PetSmart (NASDAQ:PETM) reported third quarter results for fiscal 2014 on Friday. Although the key metrics met or beat consensus analyst estimates, the stock was hit in the day's trading. Let's take a deeper look into the results and find out if this weakness is a buying opportunity or just the beginning of a move much lower.
The pet superstore
PetSmart is the largest specialty retailer of pet products, services, and solutions. It currently has 1,314 stores in the United States, Canada, and Puerto Rico. These stores carry all the pet products you need, along with grooming, training, adoption services, and Doggie Day Camps. PetSmart also operates 196 PetsHotels and has Banfield Pet Hospitals connected to over 60% of its locations.

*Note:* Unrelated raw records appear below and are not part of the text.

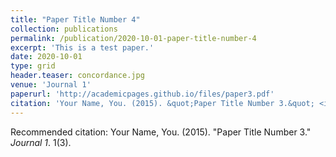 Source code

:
 ```yaml
---
title: "Paper Title Number 4"
collection: publications
permalink: /publication/2020-10-01-paper-title-number-4
excerpt: 'This is a test paper.'
date: 2020-10-01
type: grid
header.teaser: concordance.jpg
venue: 'Journal 1'
paperurl: 'http://academicpages.github.io/files/paper3.pdf'
citation: 'Your Name, You. (2015). &quot;Paper Title Number 3.&quot; <i>Journal 1</i>. 1(3).'
---
```


Recommended citation: Your Name, You. (2015). "Paper Title Number 3." <i>Journal 1</i>. 1(3).
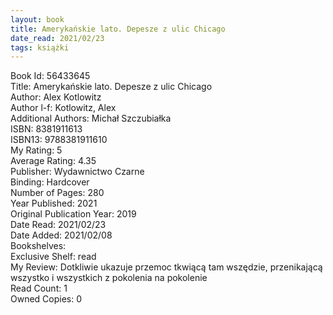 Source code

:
 ```yaml
---
layout: book
title: Amerykańskie lato. Depesze z ulic Chicago
date_read: 2021/02/23
tags: książki
---
```


Book Id: 56433645<br />
Title: Amerykańskie lato. Depesze z ulic Chicago<br />
Author: Alex Kotlowitz<br />
Author l-f: Kotlowitz, Alex<br />
Additional Authors: Michał Szczubiałka<br />
ISBN: 8381911613<br />
ISBN13: 9788381911610<br />
My Rating: 5<br />
Average Rating: 4.35<br />
Publisher: Wydawnictwo Czarne<br />
Binding: Hardcover<br />
Number of Pages: 280<br />
Year Published: 2021<br />
Original Publication Year: 2019<br />
Date Read: 2021/02/23<br />
Date Added: 2021/02/08<br />
Bookshelves: <br />
Exclusive Shelf: read<br />
My Review: Dotkliwie ukazuje przemoc tkwiącą tam wszędzie, przenikającą wszystko i wszystkich z pokolenia na pokolenie<br />
Read Count: 1<br />
Owned Copies: 0<br />


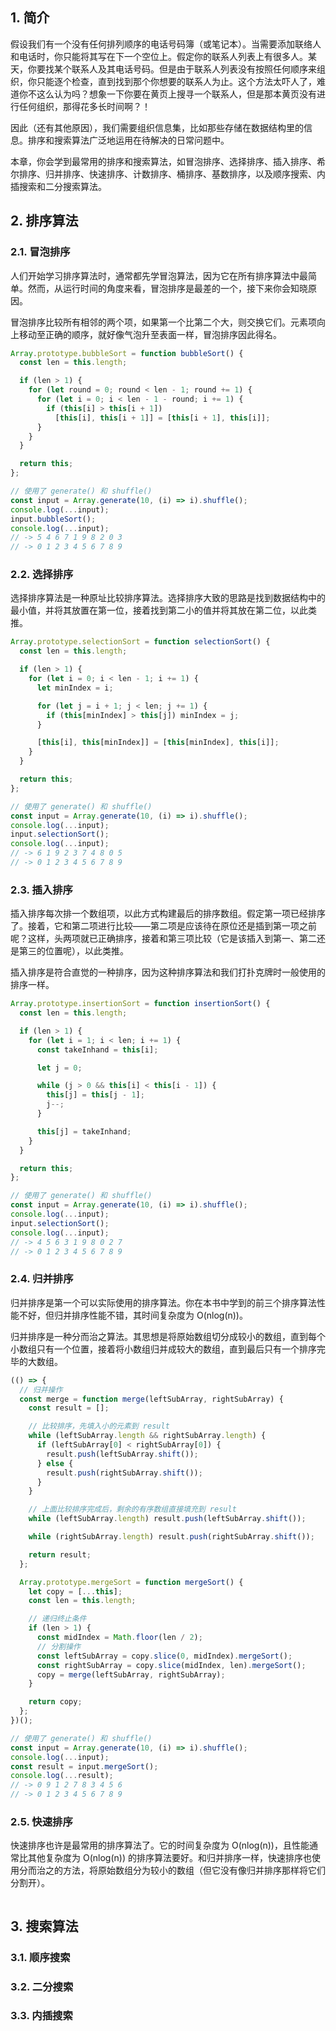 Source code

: ## 1. 简介

假设我们有一个没有任何排列顺序的电话号码簿（或笔记本）。当需要添加联络人和电话时，你只能将其写在下一个空位上。假定你的联系人列表上有很多人。某天，你要找某个联系人及其电话号码。但是由于联系人列表没有按照任何顺序来组织，你只能逐个检查，直到找到那个你想要的联系人为止。这个方法太吓人了，难道你不这么认为吗？想象一下你要在黄页上搜寻一个联系人，但是那本黄页没有进行任何组织，那得花多长时间啊？！

因此（还有其他原因），我们需要组织信息集，比如那些存储在数据结构里的信息。排序和搜索算法广泛地运用在待解决的日常问题中。

本章，你会学到最常用的排序和搜索算法，如冒泡排序、选择排序、插入排序、希尔排序、归并排序、快速排序、计数排序、桶排序、基数排序，以及顺序搜索、内插搜索和二分搜索算法。

## 2. 排序算法

### 2.1. 冒泡排序

人们开始学习排序算法时，通常都先学冒泡算法，因为它在所有排序算法中最简单。然而，从运行时间的角度来看，冒泡排序是最差的一个，接下来你会知晓原因。

冒泡排序比较所有相邻的两个项，如果第一个比第二个大，则交换它们。元素项向上移动至正确的顺序，就好像气泡升至表面一样，冒泡排序因此得名。

```javascript
Array.prototype.bubbleSort = function bubbleSort() {
  const len = this.length;

  if (len > 1) {
    for (let round = 0; round < len - 1; round += 1) {
      for (let i = 0; i < len - 1 - round; i += 1) {
        if (this[i] > this[i + 1])
          [this[i], this[i + 1]] = [this[i + 1], this[i]];
      }
    }
  }

  return this;
};
```

```javascript
// 使用了 generate() 和 shuffle()
const input = Array.generate(10, (i) => i).shuffle();
console.log(...input);
input.bubbleSort();
console.log(...input);
// -> 5 4 6 7 1 9 8 2 0 3
// -> 0 1 2 3 4 5 6 7 8 9
```

### 2.2. 选择排序

选择排序算法是一种原址比较排序算法。选择排序大致的思路是找到数据结构中的最小值，并将其放置在第一位，接着找到第二小的值并将其放在第二位，以此类推。

```javascript
Array.prototype.selectionSort = function selectionSort() {
  const len = this.length;

  if (len > 1) {
    for (let i = 0; i < len - 1; i += 1) {
      let minIndex = i;

      for (let j = i + 1; j < len; j += 1) {
        if (this[minIndex] > this[j]) minIndex = j;
      }

      [this[i], this[minIndex]] = [this[minIndex], this[i]];
    }
  }

  return this;
};
```

```javascript
// 使用了 generate() 和 shuffle()
const input = Array.generate(10, (i) => i).shuffle();
console.log(...input);
input.selectionSort();
console.log(...input);
// -> 6 1 9 2 3 7 4 8 0 5
// -> 0 1 2 3 4 5 6 7 8 9
```

### 2.3. 插入排序

插入排序每次排一个数组项，以此方式构建最后的排序数组。假定第一项已经排序了。接着，它和第二项进行比较——第二项是应该待在原位还是插到第一项之前呢？这样，头两项就已正确排序，接着和第三项比较（它是该插入到第一、第二还是第三的位置呢），以此类推。

插入排序是符合直觉的一种排序，因为这种排序算法和我们打扑克牌时一般使用的排序一样。

```javascript
Array.prototype.insertionSort = function insertionSort() {
  const len = this.length;

  if (len > 1) {
    for (let i = 1; i < len; i += 1) {
      const takeInhand = this[i];

      let j = 0;

      while (j > 0 && this[i] < this[i - 1]) {
        this[j] = this[j - 1];
        j--;
      }

      this[j] = takeInhand;
    }
  }

  return this;
};
```

```javascript
// 使用了 generate() 和 shuffle()
const input = Array.generate(10, (i) => i).shuffle();
console.log(...input);
input.selectionSort();
console.log(...input);
// -> 4 5 6 3 1 9 8 0 2 7
// -> 0 1 2 3 4 5 6 7 8 9
```

### 2.4. 归并排序

归并排序是第一个可以实际使用的排序算法。你在本书中学到的前三个排序算法性能不好，但归并排序性能不错，其时间复杂度为 O(nlog(n))。

归并排序是一种分而治之算法。其思想是将原始数组切分成较小的数组，直到每个小数组只有一个位置，接着将小数组归并成较大的数组，直到最后只有一个排序完毕的大数组。

```javascript
(() => {
  // 归并操作
  const merge = function merge(leftSubArray, rightSubArray) {
    const result = [];

    // 比较排序，先填入小的元素到 result
    while (leftSubArray.length && rightSubArray.length) {
      if (leftSubArray[0] < rightSubArray[0]) {
        result.push(leftSubArray.shift());
      } else {
        result.push(rightSubArray.shift());
      }
    }

    // 上面比较排序完成后，剩余的有序数组直接填充到 result
    while (leftSubArray.length) result.push(leftSubArray.shift());

    while (rightSubArray.length) result.push(rightSubArray.shift());

    return result;
  };

  Array.prototype.mergeSort = function mergeSort() {
    let copy = [...this];
    const len = this.length;

    // 递归终止条件
    if (len > 1) {
      const midIndex = Math.floor(len / 2);
      // 分割操作
      const leftSubArray = copy.slice(0, midIndex).mergeSort();
      const rightSubArray = copy.slice(midIndex, len).mergeSort();
      copy = merge(leftSubArray, rightSubArray);
    }

    return copy;
  };
})();
```

```javascript
// 使用了 generate() 和 shuffle()
const input = Array.generate(10, (i) => i).shuffle();
console.log(...input);
const result = input.mergeSort();
console.log(...result);
// -> 0 9 1 2 7 8 3 4 5 6
// -> 0 1 2 3 4 5 6 7 8 9
```

### 2.5. 快速排序

快速排序也许是最常用的排序算法了。它的时间复杂度为 O(nlog(n))，且性能通常比其他复杂度为 O(nlog(n)) 的排序算法要好。和归并排序一样，快速排序也使用分而治之的方法，将原始数组分为较小的数组（但它没有像归并排序那样将它们分割开）。

```javascript

```

## 3. 搜索算法

### 3.1. 顺序搜索

### 3.2. 二分搜索

### 3.3. 内插搜索
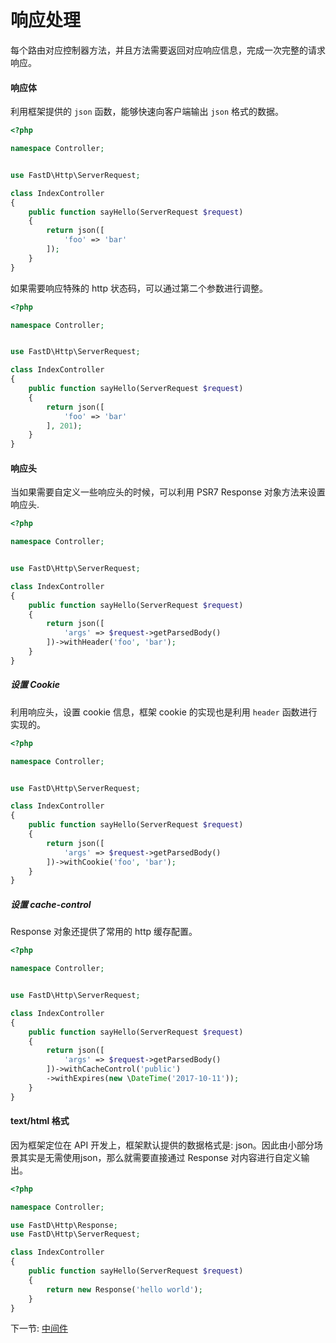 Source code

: # 响应处理

每个路由对应控制器方法，并且方法需要返回对应响应信息，完成一次完整的请求响应。

#### 响应体

利用框架提供的 `json` 函数，能够快速向客户端输出 `json` 格式的数据。

```php
<?php

namespace Controller;


use FastD\Http\ServerRequest;

class IndexController
{
    public function sayHello(ServerRequest $request)
    {
        return json([
            'foo' => 'bar'
        ]);
    }
}
```

如果需要响应特殊的 http 状态码，可以通过第二个参数进行调整。

```php
<?php

namespace Controller;


use FastD\Http\ServerRequest;

class IndexController
{
    public function sayHello(ServerRequest $request)
    {
        return json([
            'foo' => 'bar'
        ], 201);
    }
}
```

#### 响应头

当如果需要自定义一些响应头的时候，可以利用 PSR7 Response 对象方法来设置响应头.

```php
<?php

namespace Controller;


use FastD\Http\ServerRequest;

class IndexController
{
    public function sayHello(ServerRequest $request)
    {
        return json([
            'args' => $request->getParsedBody()
        ])->withHeader('foo', 'bar');
    }
}
```

##### 设置 Cookie

利用响应头，设置 cookie 信息，框架 cookie 的实现也是利用 `header` 函数进行实现的。

```php
<?php

namespace Controller;


use FastD\Http\ServerRequest;

class IndexController
{
    public function sayHello(ServerRequest $request)
    {
        return json([
            'args' => $request->getParsedBody()
        ])->withCookie('foo', 'bar');
    }
}
``` 

##### 设置 cache-control

Response 对象还提供了常用的 http 缓存配置。

```php
<?php

namespace Controller;


use FastD\Http\ServerRequest;

class IndexController
{
    public function sayHello(ServerRequest $request)
    {
        return json([
            'args' => $request->getParsedBody()
        ])->withCacheControl('public')
        ->withExpires(new \DateTime('2017-10-11'));
    }
}
```

#### text/html 格式

因为框架定位在 API 开发上，框架默认提供的数据格式是: json。因此由小部分场景其实是无需使用json，那么就需要直接通过 Response 对内容进行自定义输出。

```php
<?php

namespace Controller;

use FastD\Http\Response;
use FastD\Http\ServerRequest;

class IndexController
{
    public function sayHello(ServerRequest $request)
    {
        return new Response('hello world');
    }
}
```

下一节: [中间件](zh-cn/basic/2-5-middleware.md) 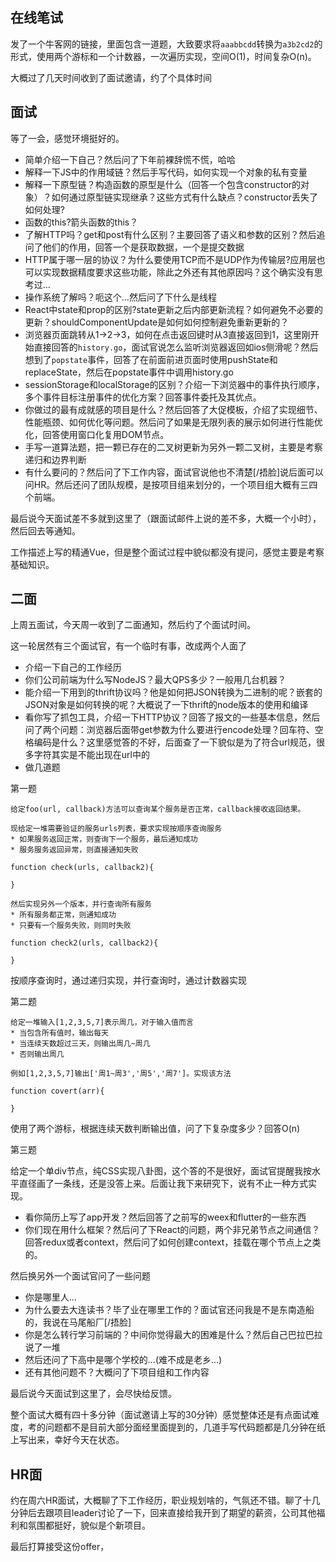 
## 在线笔试

发了一个牛客网的链接，里面包含一道题，大致要求将`aaabbcdd`转换为`a3b2cd2`的形式，使用两个游标和一个计数器，一次遍历实现，空间O(1)，时间复杂O(n)。

大概过了几天时间收到了面试邀请，约了个具体时间

## 面试

等了一会，感觉环境挺好的。

* 简单介绍一下自己？然后问了下年前裸辞慌不慌，哈哈
* 解释一下JS中的作用域链？然后手写代码，如何实现一个对象的私有变量
* 解释一下原型链？构造函数的原型是什么（回答一个包含constructor的对象）？如何通过原型链实现继承？这些方式有什么缺点？constructor丢失了如何处理?
* 函数的this?箭头函数的this？
* 了解HTTP吗？get和post有什么区别？主要回答了语义和参数的区别？然后追问了他们的作用，回答一个是获取数据，一个是提交数据
* HTTP属于哪一层的协议？为什么要使用TCP而不是UDP作为传输层?应用层也可以实现数据精度要求这些功能，除此之外还有其他原因吗？这个确实没有思考过...
* 操作系统了解吗？呃这个...然后问了下什么是线程
* React中state和prop的区别?state更新之后内部更新流程？如何避免不必要的更新？shouldComponentUpdate是如何如何控制避免重新更新的？
* 浏览器页面跳转从1->2->3，如何在点击返回键时从3直接返回到1，这里刚开始直接回答的`history.go`，面试官说怎么监听浏览器返回如ios侧滑呢？然后想到了`popstate`事件，回答了在前面前进页面时使用pushState和replaceState，然后在popstate事件中调用history.go
* sessionStorage和localStorage的区别？介绍一下浏览器中的事件执行顺序，多个事件目标注册事件的优化方案？回答事件委托及其优点。
* 你做过的最有成就感的项目是什么？然后回答了大促模板，介绍了实现细节、性能瓶颈、如何优化等问题。然后问了如果是无限列表的展示如何进行性能优化，回答使用窗口化复用DOM节点。
* 手写一道算法题，把一颗已存在的二叉树更新为另外一颗二叉树，主要是考察递归和边界判断
* 有什么要问的？然后问了下工作内容，面试官说他也不清楚[/捂脸]说后面可以问HR。然后还问了团队规模，是按项目组来划分的，一个项目组大概有三四个前端。

最后说今天面试差不多就到这里了（跟面试邮件上说的差不多，大概一个小时），然后回去等通知。

工作描述上写的精通Vue，但是整个面试过程中貌似都没有提问，感觉主要是考察基础知识。

## 二面

上周五面试，今天周一收到了二面通知，然后约了个面试时间。

这一轮居然有三个面试官，有一个临时有事，改成两个人面了
* 介绍一下自己的工作经历
* 你们公司前端为什么写NodeJS？最大QPS多少？一般用几台机器？
* 能介绍一下用到的thrift协议吗？他是如何把JSON转换为二进制的呢？嵌套的JSON对象是如何转换的呢？大概说了一下thrift的node版本的使用和编译
* 看你写了抓包工具，介绍一下HTTP协议？回答了报文的一些基本信息，然后问了两个问题：浏览器后面带get参数为什么要进行encode处理？回车符、空格编码是什么？这里感觉答的不好，后面查了一下貌似是为了符合url规范，很多字符其实是不能出现在url中的
* 做几道题

第一题
```
给定foo(url, callback)方法可以查询某个服务是否正常，callback接收返回结果。

现给定一堆需要验证的服务urls列表，要求实现按顺序查询服务
* 如果服务返回正常，则查询下一个服务，最后通知成功
* 服务服务返回异常，则直接通知失败

function check(urls, callback2){
    
}

然后实现另外一个版本，并行查询所有服务
* 所有服务都正常，则通知成功
* 只要有一个服务失败，则同时失败

function check2(urls, callback2){
    
}
```
按顺序查询时，通过递归实现，并行查询时，通过计数器实现

第二题

```
给定一堆输入[1,2,3,5,7]表示周几，对于输入值而言
* 当包含所有值时，输出每天
* 当连续天数超过三天，则输出周几~周几
* 否则输出周几

例如[1,2,3,5,7]输出['周1~周3','周5','周7']。实现该方法

function covert(arr){
    
}
```
使用了两个游标，根据连续天数判断输出值，问了下复杂度多少？回答O(n)

第三题

给定一个单div节点，纯CSS实现八卦图，这个答的不是很好，面试官提醒我按水平直径画了一条线，还是没答上来。后面让我下来研究下，说有不止一种方式实现。

* 看你简历上写了app开发？然后回答了之前写的weex和flutter的一些东西
* 你们现在用什么框架？然后问了下React的问题，两个非兄弟节点之间通信？回答redux或者context，然后问了如何创建context，挂载在哪个节点上之类的。

然后换另外一个面试官问了一些问题
* 你是哪里人...
* 为什么要去大连读书？毕了业在哪里工作的？面试官还问我是不是东南造船的，我说在马尾船厂[/捂脸]
* 你是怎么转行学习前端的？中间你觉得最大的困难是什么？然后自己巴拉巴拉说了一堆
* 然后还问了下高中是哪个学校的...(难不成是老乡...)
* 还有其他问题不？大概问了下项目组和工作内容

最后说今天面试到这里了，会尽快给反馈。

整个面试大概有四十多分钟（面试邀请上写的30分钟）感觉整体还是有点面试难度，考的问题都不是目前大部分面经里面提到的，几道手写代码题都是几分钟在纸上写出来，幸好今天在状态。

## HR面

约在周六HR面试，大概聊了下工作经历，职业规划啥的，气氛还不错。聊了十几分钟后去跟项目leader讨论了一下，回来直接给我开到了期望的薪资，公司其他福利和氛围都挺好，貌似是个新项目。

最后打算接受这份offer，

PetSmart's third quarter report was released on Friday and it showed growth on both the top and bottom lines. Here's an overview of the results:
|Earnings Per Share||$0.88||$0.86|
|Revenue||$1.70 billion||$1.70 billion|
Earnings per share increased 17.3% and revenue rose 4% year-over-year, as comparable-store sales grew 2.7%. Net income rose 12.2% to $92 million as the company's gross margin expanded 20 basis points to 29.8%. Since the fourth quarter of 2012, 45 new locations have been added which shows that the company is continuing to expand at a solid pace. PetSmart's Chief Executive Officer, David Lenhardt, summed up the report perfectly when he stated, "Our performance demonstrates the strength and stability of our business."
Fourth quarter problems
Third quarter results were good, but the company's guidance for the fourth quarter sent the stock lower in the next trading session. Here is the updated guidance:
- Earnings per share of $1.19-$1.23 vs. $1.24 in 2012
- Total sales growth of -3% to -2%
- Earnings before tax margin expansion of -45 to -15 basis points
- Comparable-store sales growth of 2.5%-3.5%
PetMed Express (NASDAQ:PETS) and Amazon (NASDAQ:AMZN) are two of the largest competitors to PetSmart. PetMed Express provides pet supplies and products and is also a top product information provider. It carries most major brands and hand-selects the healthiest products for its customers. It is home to the largest network of veterinary pharmacists in the world, which makes its website a great source for pet medications and advice. Amazon carries thousands of pet products as well, but does not offer the advice side like PetMed Express. Amazon is a good place to go if you already know what you want or just need a reorder.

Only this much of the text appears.